ASSIGNED TASK: Transcribe all records exactly; omit pictures.

Document images with source code:
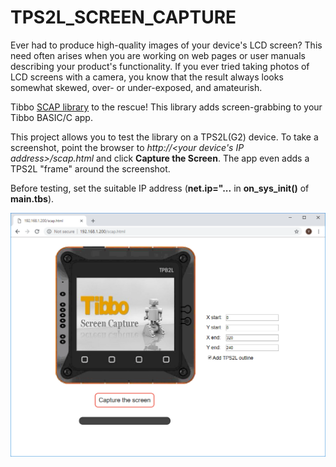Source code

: # TPS2L_SCREEN_CAPTURE

Ever had to produce high-quality images of your device's LCD screen? This need often arises when you are working on web pages or user manuals describing your product's functionality. If you ever tried taking photos of LCD screens with a camera, you know that the result always looks somewhat skewed, over- or under-exposed, and amateurish.

Tibbo [SCAP library](http://docs.tibbo.com/taiko/index.html?lib_scap.htm) to the rescue! This library adds screen-grabbing to your Tibbo BASIC/C app.

This project allows you to test the library on a TPS2L(G2) device.
To take a screenshot, point the browser to _http://<your device's IP address>/scap.html_ and click **Capture the Screen**. The app even adds a TPS2L "frame" around the screenshot.

Before testing, set the suitable IP address (**net.ip="...** in **on_sys_init()** of **main.tbs**).

![startscreen](startscreen.PNG)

ANSWER SECTION:
Source code

: # TPS2L_SCREEN_CAPTURE

Ever had to produce high-quality images of your device's LCD screen? This need often arises when you are working on web pages or user manuals describing your product's functionality. If you ever tried taking photos of LCD screens with a camera, you know that the result always looks somewhat skewed, over- or under-exposed, and amateurish.

Tibbo [SCAP library](http://docs.tibbo.com/taiko/index.html?lib_scap.htm) to the rescue! This library adds screen-grabbing to your Tibbo BASIC/C app.

This project allows you to test the library on a TPS2L(G2) device.
To take a screenshot, point the browser to _http://<your device's IP address>/scap.html_ and click **Capture the Screen**. The app even adds a TPS2L "frame" around the screenshot.

Before testing, set the suitable IP address (**net.ip="...** in **on_sys_init()** of **main.tbs**).

![startscreen](startscreen.PNG)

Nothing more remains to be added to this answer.